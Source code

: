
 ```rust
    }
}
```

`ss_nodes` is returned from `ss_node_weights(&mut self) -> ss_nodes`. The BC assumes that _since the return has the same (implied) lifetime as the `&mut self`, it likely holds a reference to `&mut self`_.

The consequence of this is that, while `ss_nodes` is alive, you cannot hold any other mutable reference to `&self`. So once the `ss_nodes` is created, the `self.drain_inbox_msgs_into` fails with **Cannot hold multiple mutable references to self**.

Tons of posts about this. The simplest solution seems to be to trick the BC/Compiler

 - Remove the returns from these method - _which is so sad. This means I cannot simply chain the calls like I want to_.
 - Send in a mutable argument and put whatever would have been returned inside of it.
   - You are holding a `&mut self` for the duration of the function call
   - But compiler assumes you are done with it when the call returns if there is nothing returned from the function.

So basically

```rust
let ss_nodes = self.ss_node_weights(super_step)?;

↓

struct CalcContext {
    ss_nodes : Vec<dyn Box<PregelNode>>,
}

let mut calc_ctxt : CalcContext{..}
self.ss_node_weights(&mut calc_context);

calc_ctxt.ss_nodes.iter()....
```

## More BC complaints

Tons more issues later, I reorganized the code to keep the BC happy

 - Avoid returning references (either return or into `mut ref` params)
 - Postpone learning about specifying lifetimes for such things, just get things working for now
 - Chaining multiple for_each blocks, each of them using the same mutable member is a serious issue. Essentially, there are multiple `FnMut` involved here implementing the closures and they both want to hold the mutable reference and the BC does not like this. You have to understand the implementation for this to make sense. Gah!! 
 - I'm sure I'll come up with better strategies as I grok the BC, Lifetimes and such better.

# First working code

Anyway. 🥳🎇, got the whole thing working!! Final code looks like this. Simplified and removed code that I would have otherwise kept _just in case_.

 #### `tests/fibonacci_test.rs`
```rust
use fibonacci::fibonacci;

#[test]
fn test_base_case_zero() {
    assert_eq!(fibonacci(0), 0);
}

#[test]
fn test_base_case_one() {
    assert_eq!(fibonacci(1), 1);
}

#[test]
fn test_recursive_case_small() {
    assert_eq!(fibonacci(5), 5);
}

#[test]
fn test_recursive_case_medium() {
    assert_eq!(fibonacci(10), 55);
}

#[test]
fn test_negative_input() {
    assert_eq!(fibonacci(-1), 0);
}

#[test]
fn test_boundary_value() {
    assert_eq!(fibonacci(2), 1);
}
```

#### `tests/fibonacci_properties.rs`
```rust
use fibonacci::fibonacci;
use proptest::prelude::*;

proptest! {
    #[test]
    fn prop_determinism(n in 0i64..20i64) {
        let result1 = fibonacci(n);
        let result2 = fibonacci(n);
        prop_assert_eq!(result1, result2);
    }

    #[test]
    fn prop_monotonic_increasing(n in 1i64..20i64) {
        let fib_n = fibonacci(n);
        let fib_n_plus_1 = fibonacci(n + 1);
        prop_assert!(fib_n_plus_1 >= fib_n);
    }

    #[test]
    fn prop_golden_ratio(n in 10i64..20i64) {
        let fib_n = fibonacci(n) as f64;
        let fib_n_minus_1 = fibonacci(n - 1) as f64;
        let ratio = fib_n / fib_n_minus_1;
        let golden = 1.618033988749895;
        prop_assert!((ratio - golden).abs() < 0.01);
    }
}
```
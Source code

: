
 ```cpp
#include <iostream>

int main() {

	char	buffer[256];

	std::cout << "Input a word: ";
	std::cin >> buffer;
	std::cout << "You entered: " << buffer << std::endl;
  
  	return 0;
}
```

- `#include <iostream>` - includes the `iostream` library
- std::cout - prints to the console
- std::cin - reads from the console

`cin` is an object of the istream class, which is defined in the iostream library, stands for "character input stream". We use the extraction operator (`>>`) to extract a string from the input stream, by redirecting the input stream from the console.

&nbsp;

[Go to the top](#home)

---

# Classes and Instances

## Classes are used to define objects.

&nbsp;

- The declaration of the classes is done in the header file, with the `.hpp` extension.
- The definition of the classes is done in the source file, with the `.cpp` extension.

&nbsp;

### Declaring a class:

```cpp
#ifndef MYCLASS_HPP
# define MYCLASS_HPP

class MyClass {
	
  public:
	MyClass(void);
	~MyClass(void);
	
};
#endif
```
+---+
• WHAT TO WORK ON: When a line in the material includes the word "same", copy it out.

• FINAL ANSWER:
`ss_nodes` is returned from `ss_node_weights(&mut self) -> ss_nodes`. The BC assumes that _since the return has the same (implied) lifetime as the `&mut self`, it likely holds a reference to `&mut self`_.
 - Chaining multiple for_each blocks, each of them using the same mutable member is a serious issue. Essentially, there are multiple `FnMut` involved here implementing the closures and they both want to hold the mutable reference and the BC does not like this. You have to understand the implementation for this to make sense. Gah!! 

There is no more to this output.